"""

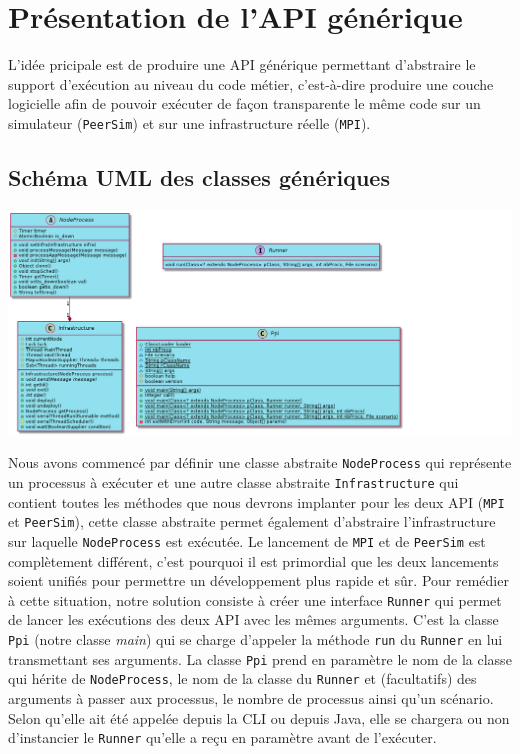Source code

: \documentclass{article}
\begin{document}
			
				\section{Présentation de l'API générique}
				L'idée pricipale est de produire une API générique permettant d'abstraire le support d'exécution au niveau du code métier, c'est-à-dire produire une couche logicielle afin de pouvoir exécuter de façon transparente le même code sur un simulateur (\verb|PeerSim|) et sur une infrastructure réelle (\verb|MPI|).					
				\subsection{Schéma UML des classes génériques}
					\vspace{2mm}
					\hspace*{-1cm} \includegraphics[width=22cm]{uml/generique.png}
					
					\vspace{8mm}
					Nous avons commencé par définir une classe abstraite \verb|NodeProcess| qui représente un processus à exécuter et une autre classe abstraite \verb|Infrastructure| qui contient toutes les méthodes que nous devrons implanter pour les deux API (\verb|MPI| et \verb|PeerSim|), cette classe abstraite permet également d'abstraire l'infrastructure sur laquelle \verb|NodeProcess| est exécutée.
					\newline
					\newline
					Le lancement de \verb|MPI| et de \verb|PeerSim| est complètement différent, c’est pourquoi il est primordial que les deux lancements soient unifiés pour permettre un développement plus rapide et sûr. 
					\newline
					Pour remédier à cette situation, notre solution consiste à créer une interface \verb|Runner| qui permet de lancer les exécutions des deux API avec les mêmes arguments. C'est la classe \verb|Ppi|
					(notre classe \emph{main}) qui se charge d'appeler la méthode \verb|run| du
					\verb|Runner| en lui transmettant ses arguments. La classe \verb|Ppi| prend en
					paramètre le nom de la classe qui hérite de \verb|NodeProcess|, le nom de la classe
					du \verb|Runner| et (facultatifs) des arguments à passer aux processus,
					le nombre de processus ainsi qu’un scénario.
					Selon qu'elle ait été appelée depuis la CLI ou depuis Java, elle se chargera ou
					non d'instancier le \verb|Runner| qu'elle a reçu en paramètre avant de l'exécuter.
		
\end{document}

"""

▶ [Goal of the exercise]
Would you please output each record exactly, leaving the images out?

▶ [Answer to this task]
Source code

: \documentclass{article}
\begin{document}
			
				\section{Présentation de l'API générique}
				L'idée pricipale est de produire une API générique permettant d'abstraire le support d'exécution au niveau du code métier, c'est-à-dire produire une couche logicielle afin de pouvoir exécuter de façon transparente le même code sur un simulateur (\verb|PeerSim|) et sur une infrastructure réelle (\verb|MPI|).					
				\subsection{Schéma UML des classes génériques}
					\vspace{2mm}
					\hspace*{-1cm} \includegraphics[width=22cm]{uml/generique.png}
					
					\vspace{8mm}
					Nous avons commencé par définir une classe abstraite \verb|NodeProcess| qui représente un processus à exécuter et une autre classe abstraite \verb|Infrastructure| qui contient toutes les méthodes que nous devrons implanter pour les deux API (\verb|MPI| et \verb|PeerSim|), cette classe abstraite permet également d'abstraire l'infrastructure sur laquelle \verb|NodeProcess| est exécutée.
					\newline
					\newline
					Le lancement de \verb|MPI| et de \verb|PeerSim| est complètement différent, c’est pourquoi il est primordial que les deux lancements soient unifiés pour permettre un développement plus rapide et sûr. 
					\newline
					Pour remédier à cette situation, notre solution consiste à créer une interface \verb|Runner| qui permet de lancer les exécutions des deux API avec les mêmes arguments. C'est la classe \verb|Ppi|
					(notre classe \emph{main}) qui se charge d'appeler la méthode \verb|run| du
					\verb|Runner| en lui transmettant ses arguments. La classe \verb|Ppi| prend en
					paramètre le nom de la classe qui hérite de \verb|NodeProcess|, le nom de la classe
					du \verb|Runner| et (facultatifs) des arguments à passer aux processus,
					le nombre de processus ainsi qu’un scénario.
					Selon qu'elle ait été appelée depuis la CLI ou depuis Java, elle se chargera ou
					non d'instancier le \verb|Runner| qu'elle a reçu en paramètre avant de l'exécuter.
		
\end{document}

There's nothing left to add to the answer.